European Union red tape is making public sector construction projects more expensive than they need to be, according to the new president of the Institution of Structural Engineers.
John Nolan, chairmen of Birmingham-based structural and civil engineering consultancy Nolan Associates, said he was “appalled” at the waste going on. Taxpayers, he cautioned, were not getting value for money.
Mr Nolan, whose duties as president will see him touring the world visiting ISE branches, said: “As I travel around I am often struck by the convoluted shapes of some of the modern buildings and stadia that I see.
“I admire the great skill of the structural engineers involved solving the problems set for them by the architect, helping them achieve their new masterpiece. Many of these buildings are marvellous additions to our environment and are rightly acclaimed; the new Olympic Velodrome is a great example.
“However, in my opinion, many more are different for the sake of being different and add little except cost to the environment and the project and often compromise the usability of the space within.
“I know of several cases recently where projects have been put into administration because the client couldn’t afford to build them even though the buildings had been almost fully pre let.

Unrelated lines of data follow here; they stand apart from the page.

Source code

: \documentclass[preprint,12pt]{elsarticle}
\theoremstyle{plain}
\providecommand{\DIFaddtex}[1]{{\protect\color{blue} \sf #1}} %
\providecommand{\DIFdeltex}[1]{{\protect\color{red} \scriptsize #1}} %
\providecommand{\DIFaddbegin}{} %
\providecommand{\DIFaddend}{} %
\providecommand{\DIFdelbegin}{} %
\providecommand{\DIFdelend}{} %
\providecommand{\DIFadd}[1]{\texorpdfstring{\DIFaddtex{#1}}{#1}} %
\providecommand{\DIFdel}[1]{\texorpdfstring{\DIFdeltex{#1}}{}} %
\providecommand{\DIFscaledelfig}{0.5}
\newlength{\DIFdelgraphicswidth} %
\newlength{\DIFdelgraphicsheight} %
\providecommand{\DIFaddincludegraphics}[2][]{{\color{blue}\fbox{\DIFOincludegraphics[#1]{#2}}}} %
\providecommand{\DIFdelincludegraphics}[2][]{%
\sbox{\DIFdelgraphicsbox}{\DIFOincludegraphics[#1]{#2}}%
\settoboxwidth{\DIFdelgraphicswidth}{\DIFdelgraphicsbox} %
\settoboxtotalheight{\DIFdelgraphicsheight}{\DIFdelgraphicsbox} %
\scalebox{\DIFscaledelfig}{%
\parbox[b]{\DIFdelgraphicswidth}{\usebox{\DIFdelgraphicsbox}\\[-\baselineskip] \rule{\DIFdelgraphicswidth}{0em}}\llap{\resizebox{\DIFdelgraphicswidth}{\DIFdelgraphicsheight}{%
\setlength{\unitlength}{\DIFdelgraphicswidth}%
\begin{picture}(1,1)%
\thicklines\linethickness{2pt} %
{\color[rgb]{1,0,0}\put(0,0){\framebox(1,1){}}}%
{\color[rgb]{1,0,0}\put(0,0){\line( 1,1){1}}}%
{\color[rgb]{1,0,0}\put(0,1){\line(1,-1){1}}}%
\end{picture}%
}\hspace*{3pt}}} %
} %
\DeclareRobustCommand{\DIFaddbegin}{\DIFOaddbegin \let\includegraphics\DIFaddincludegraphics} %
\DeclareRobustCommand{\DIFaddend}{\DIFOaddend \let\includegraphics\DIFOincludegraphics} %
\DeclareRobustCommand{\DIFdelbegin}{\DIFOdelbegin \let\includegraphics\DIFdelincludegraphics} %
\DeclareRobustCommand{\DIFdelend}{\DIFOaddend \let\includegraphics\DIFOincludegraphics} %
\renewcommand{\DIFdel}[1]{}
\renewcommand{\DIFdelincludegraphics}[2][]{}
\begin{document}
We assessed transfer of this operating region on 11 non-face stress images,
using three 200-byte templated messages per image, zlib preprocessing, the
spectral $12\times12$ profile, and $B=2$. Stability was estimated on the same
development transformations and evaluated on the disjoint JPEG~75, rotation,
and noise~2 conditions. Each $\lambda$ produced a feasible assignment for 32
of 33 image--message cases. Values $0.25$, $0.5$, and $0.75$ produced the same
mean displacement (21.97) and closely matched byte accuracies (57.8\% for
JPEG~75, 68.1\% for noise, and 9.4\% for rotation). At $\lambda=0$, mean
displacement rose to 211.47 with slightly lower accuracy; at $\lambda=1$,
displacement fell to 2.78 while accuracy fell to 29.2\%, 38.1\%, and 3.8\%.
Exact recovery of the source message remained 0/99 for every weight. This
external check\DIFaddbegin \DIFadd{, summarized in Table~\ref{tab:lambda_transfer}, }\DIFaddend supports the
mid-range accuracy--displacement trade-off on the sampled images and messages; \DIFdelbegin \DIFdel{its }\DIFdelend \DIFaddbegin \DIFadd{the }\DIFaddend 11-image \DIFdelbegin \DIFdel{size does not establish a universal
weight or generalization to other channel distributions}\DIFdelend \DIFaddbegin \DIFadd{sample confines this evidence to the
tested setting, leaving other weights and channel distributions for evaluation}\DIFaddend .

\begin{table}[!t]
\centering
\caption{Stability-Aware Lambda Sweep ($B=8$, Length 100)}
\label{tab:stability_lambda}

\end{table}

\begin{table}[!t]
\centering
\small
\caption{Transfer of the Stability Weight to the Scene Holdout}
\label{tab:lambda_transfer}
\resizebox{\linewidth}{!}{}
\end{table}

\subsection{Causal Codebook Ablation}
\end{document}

“In the end, in the private sector it is the clients’ responsibility to control their projects and they stand or fall by the cost of their schemes, but when it comes to the public sector I believe that we have a responsibility to society to do our best to achieve best value for money.”
Mr Nolan noted that state sector projects in the UK were required to be procured by way of the Official Journal of the European Union (OJEU).
He went on: “I may be biased on this subject because we rarely win work this way but it is my opinion that this pre-qualification route has little to do with whether or not the practice has the appropriate skills and experience and much more to do with how skilled it is at filling in pre-qualification forms.
“I have never seen one yet that mentions cost effective design, or value for money, but when you interrogate the bid scoring you will almost invariably see the highest amount of points awarded to the ‘competitiveness’ of the fee.
“As a UK taxpayer I am appalled at the waste that this bureaucratic nonsense is generating.”
Mr Nolan said construction clients were losing out by forcing down fees – what they saved was often dwarfed by the higher costs which could have been cut back if the right advice had been procured.
He stated: “It is highly unlikely that a structural engineer who has been forced to take a reduced brief for a reduced fee will find the optimum cost for the building.
“Indeed, I would argue that of all the building design professionals, we have he greatest knowledge of how the building fits together and hence we have the potential to generate the best value.
“But in order to do this we need to be adequately recompensed because the extra value generated can be considerably greater than the cost.”
Too often structural engineers were treated as a commodity. But it was partly their own fault “because as a profession we undersell ourselves and
fail to explain the magic of what we do”.
Urging members to put that right, he added: “Structural engineers offer a great amount to the construction process and it is clear to me that we have a tremendously important role in the area of ‘cost versus value’.
“As an institution we should take the opportunity to raise our profile in this arena, since it impacts on safety; quality; sustainability; project viability and not least, the standing of engineers as part of the modern project team.”